- What you have to do: Find every line in the records below that holds the word "needs", and copy each one.
*** Begin section ***
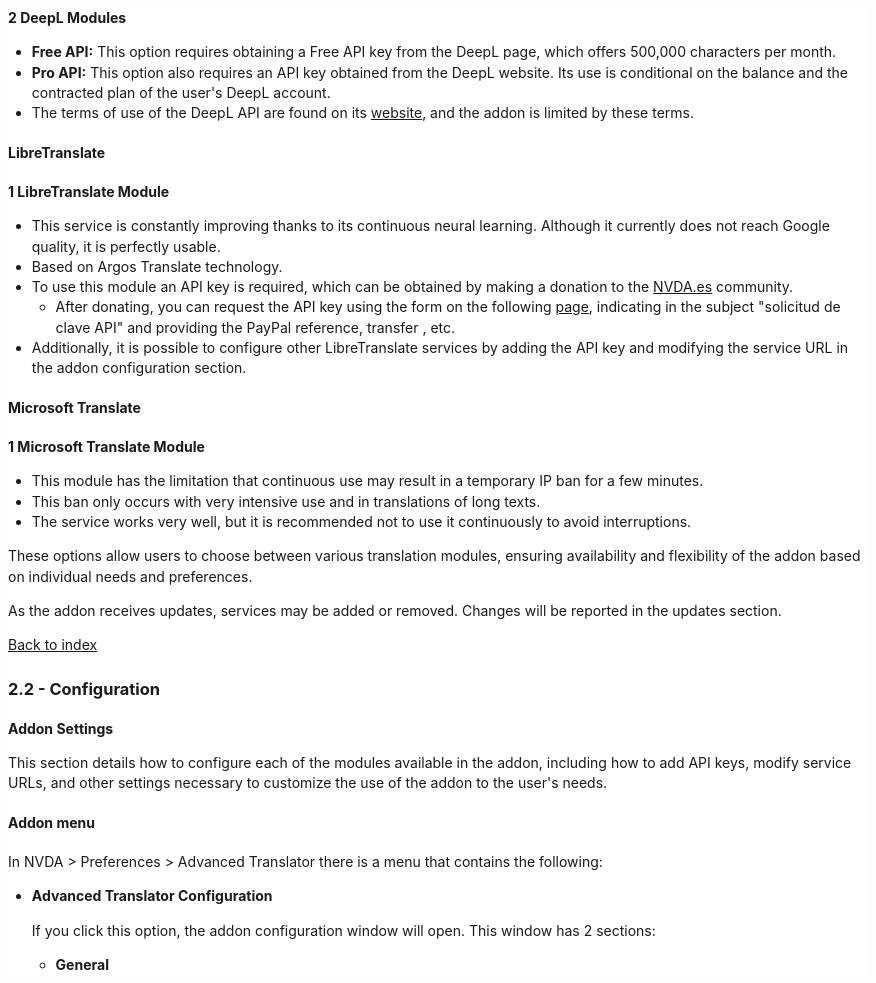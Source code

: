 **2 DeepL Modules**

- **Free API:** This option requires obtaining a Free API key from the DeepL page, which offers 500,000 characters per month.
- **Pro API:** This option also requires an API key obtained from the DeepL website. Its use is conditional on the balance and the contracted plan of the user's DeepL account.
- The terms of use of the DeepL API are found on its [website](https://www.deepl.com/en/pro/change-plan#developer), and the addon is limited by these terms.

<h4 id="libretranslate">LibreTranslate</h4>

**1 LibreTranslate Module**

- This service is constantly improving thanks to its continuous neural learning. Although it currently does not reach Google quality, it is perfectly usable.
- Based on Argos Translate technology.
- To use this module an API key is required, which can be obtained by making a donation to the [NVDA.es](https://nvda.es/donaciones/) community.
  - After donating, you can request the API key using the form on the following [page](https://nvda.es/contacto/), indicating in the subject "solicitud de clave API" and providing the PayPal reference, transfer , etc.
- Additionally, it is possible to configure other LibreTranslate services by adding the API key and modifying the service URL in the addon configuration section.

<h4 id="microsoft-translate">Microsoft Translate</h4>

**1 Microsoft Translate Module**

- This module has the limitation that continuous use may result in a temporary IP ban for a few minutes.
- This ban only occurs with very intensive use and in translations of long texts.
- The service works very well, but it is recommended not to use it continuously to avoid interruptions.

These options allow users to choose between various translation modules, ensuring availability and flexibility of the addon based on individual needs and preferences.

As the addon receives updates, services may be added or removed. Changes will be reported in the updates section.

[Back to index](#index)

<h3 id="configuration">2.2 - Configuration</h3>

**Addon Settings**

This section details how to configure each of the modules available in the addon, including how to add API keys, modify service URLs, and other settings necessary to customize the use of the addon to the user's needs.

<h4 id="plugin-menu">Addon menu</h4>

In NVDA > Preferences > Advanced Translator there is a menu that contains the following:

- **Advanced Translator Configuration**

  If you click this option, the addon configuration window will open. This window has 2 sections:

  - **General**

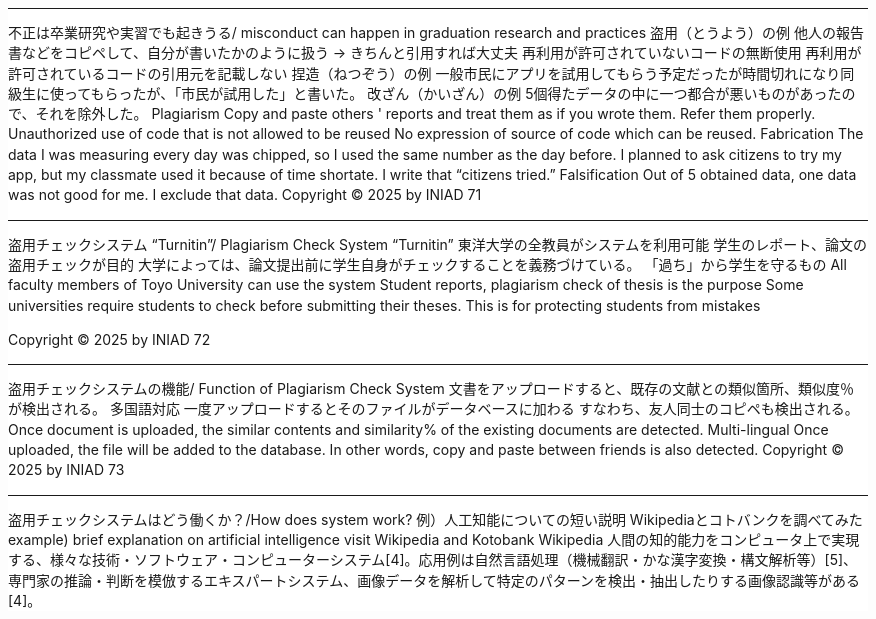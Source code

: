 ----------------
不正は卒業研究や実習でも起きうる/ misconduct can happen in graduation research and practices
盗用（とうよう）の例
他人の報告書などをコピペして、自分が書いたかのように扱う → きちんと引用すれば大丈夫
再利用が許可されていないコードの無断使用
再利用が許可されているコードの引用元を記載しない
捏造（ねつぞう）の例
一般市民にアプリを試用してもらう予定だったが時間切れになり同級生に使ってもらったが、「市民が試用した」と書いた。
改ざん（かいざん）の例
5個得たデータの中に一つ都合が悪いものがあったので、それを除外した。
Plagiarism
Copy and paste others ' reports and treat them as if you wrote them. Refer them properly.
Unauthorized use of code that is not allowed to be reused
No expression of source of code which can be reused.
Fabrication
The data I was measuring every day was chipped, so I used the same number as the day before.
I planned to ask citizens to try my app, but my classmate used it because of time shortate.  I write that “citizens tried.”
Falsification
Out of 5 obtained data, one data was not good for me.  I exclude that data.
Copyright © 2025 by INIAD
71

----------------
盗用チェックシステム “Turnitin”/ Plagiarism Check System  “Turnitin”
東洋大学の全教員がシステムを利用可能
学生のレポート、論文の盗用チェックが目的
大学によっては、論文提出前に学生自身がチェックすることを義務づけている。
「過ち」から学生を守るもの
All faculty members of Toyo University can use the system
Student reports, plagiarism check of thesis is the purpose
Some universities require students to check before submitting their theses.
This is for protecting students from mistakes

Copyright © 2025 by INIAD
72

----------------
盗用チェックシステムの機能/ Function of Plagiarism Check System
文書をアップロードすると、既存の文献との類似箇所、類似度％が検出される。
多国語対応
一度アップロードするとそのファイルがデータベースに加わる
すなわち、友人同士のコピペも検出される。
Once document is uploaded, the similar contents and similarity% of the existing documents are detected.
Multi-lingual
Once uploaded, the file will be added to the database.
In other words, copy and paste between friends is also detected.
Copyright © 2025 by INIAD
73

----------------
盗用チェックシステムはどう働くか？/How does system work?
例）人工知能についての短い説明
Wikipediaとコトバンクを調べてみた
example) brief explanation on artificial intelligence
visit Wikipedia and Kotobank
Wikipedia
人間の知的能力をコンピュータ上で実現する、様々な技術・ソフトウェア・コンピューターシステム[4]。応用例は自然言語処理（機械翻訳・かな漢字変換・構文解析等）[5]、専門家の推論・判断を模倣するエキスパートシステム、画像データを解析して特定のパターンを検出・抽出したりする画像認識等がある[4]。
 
*** End section ***
- Solution to this task:
These options allow users to choose between various translation modules, ensuring availability and flexibility of the addon based on individual needs and preferences.
This section details how to configure each of the modules available in the addon, including how to add API keys, modify service URLs, and other settings necessary to customize the use of the addon to the user's needs.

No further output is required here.